Racing fans find joy in this animal’s magnetism
A big thank you to American Pharoah for winning the Triple Crown and ending a 37-year drought. Why do we fall in love with these four-legged animals? Because they capture our hearts like no other athletes in the world. They don’t commit felonies, carry guns or sell drugs.
We cry tears of joy when they win, be it a Cigar, a Zenyatta, a John Henry. And cry tears of joy when they sadly leave us, like a Barbaro, Go For Wand or Ruffian. They provide so much pleasure for us and ask for nothing in return. Something to look forward to when our lives are dreary. It is an honor and a privilege to admire their greatness.
Hopefully we don’t have to wait another 37 years for another one.
Craig London
Encino
I’m happy for the Triple Crown winner. But I got more goose bumps from Bill Dwyre’s “Wire to Wow” piece. It’s fun to read prose that well crafted.
Spike Bragg Long Beach
Let’s admit, this year’s Triple Crown wasn’t exactly Affirmed versus Alydar. I’m left with this question: Is American Pharoah truly a great horse or did the competition just stink?
Ron Yukelson
San Luis Obispo
Halo holes
I have come up with a simple mathematical formula that may at least partially explain the Angels’ decreased attendance this season.
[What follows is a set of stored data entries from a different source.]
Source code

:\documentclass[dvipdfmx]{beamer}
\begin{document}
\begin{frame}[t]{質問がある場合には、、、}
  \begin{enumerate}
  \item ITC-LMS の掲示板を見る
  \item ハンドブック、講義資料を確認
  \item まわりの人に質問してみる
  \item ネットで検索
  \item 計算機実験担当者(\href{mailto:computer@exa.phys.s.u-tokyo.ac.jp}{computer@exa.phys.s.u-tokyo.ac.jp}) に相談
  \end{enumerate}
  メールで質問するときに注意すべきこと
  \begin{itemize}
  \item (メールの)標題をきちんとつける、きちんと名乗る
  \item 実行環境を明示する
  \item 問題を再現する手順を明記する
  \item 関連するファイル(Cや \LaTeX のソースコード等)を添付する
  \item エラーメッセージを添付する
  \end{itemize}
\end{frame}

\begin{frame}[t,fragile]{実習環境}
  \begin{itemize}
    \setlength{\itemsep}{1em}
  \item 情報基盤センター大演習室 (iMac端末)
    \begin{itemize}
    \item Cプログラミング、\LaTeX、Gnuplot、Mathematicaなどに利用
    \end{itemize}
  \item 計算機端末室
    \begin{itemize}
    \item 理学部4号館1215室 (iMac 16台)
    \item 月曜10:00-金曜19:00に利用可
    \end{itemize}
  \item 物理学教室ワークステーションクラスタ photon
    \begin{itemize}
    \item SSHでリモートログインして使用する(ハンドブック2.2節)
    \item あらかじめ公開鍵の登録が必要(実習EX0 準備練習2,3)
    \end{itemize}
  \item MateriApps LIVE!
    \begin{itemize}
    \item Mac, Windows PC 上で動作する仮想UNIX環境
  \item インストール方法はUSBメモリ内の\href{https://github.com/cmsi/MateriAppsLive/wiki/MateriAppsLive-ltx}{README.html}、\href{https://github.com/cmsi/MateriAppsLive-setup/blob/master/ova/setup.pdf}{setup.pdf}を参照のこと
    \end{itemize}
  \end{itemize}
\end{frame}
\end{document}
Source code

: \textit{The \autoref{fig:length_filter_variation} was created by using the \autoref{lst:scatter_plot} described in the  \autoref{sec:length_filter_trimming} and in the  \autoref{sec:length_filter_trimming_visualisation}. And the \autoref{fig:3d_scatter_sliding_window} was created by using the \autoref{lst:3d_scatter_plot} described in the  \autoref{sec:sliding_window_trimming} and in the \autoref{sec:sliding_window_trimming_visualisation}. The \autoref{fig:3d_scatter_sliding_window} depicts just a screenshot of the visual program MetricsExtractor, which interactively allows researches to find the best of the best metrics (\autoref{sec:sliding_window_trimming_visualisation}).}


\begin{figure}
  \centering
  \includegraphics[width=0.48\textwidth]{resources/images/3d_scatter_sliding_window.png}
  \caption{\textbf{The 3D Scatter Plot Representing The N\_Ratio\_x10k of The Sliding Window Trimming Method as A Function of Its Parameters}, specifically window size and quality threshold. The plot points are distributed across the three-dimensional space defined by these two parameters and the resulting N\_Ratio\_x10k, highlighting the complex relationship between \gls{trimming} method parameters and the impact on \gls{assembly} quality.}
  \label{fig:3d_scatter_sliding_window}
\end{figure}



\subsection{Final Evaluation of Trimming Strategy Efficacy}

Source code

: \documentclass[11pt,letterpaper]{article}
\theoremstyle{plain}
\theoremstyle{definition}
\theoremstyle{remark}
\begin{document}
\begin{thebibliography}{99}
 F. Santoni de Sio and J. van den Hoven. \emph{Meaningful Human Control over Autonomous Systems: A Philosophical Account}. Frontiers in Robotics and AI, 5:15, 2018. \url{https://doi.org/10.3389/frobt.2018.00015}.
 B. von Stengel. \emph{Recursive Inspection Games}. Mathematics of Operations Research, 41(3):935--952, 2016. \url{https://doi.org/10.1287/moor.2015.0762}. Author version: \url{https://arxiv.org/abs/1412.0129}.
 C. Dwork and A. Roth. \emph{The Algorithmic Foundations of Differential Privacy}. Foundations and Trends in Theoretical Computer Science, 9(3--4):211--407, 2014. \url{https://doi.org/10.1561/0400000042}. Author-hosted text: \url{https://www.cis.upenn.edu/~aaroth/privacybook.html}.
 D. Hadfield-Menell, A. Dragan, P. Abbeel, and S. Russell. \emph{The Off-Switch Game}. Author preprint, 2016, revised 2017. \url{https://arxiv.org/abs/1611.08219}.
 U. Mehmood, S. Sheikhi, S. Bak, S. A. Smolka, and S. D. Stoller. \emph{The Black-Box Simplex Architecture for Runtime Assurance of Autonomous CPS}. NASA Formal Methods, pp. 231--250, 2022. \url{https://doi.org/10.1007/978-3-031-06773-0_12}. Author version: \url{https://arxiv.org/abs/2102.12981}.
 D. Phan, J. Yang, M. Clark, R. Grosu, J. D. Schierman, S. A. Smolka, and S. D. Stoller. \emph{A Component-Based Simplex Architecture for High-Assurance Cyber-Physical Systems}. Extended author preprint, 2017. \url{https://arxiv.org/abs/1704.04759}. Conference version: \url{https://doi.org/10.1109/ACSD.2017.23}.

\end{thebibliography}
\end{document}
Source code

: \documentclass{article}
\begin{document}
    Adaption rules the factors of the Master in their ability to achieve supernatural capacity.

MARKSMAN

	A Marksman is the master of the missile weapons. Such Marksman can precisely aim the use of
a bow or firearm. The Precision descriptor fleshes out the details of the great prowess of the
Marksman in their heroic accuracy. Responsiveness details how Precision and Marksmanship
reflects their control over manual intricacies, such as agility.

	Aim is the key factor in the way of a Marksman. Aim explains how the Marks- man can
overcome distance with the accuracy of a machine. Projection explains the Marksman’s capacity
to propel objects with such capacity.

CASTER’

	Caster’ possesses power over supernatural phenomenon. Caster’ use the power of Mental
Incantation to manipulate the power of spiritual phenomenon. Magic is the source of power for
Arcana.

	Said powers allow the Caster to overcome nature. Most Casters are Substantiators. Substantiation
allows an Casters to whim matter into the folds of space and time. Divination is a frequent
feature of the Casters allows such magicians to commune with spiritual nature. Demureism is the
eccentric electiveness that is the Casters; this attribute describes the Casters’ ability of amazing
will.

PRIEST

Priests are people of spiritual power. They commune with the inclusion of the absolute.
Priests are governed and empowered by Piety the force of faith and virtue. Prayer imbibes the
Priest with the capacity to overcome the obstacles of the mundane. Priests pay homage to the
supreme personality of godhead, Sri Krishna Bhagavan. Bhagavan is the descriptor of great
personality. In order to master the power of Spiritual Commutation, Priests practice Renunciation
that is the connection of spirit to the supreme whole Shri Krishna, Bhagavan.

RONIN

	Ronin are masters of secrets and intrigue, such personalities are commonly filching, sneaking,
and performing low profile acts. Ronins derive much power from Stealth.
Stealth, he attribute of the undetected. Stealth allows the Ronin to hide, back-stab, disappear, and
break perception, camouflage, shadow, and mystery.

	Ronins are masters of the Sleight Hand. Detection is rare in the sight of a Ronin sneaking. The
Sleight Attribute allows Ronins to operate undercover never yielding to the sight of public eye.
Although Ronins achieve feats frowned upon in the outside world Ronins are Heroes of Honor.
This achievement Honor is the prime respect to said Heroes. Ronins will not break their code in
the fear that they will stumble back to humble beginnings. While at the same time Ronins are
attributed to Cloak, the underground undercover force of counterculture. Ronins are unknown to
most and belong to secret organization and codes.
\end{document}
Whenever X equals the number of games the Angels manage to crawl over .500, they then proceed to go on a losing streak of X + 1.
Ron Reeve
Glendora
Regarding the Angels’ attendance drop: Maybe they should move back to Anaheim.
Joe Gonzalez Santa Barbara
Nice that the Angels drafted Jerry Dipoto’s son and Mike Trout’s girlfriend’s brother. Hope they can hit.
Jack Wishard Los Angeles
Forget “Tanana and Ryan and two days of cryin’.”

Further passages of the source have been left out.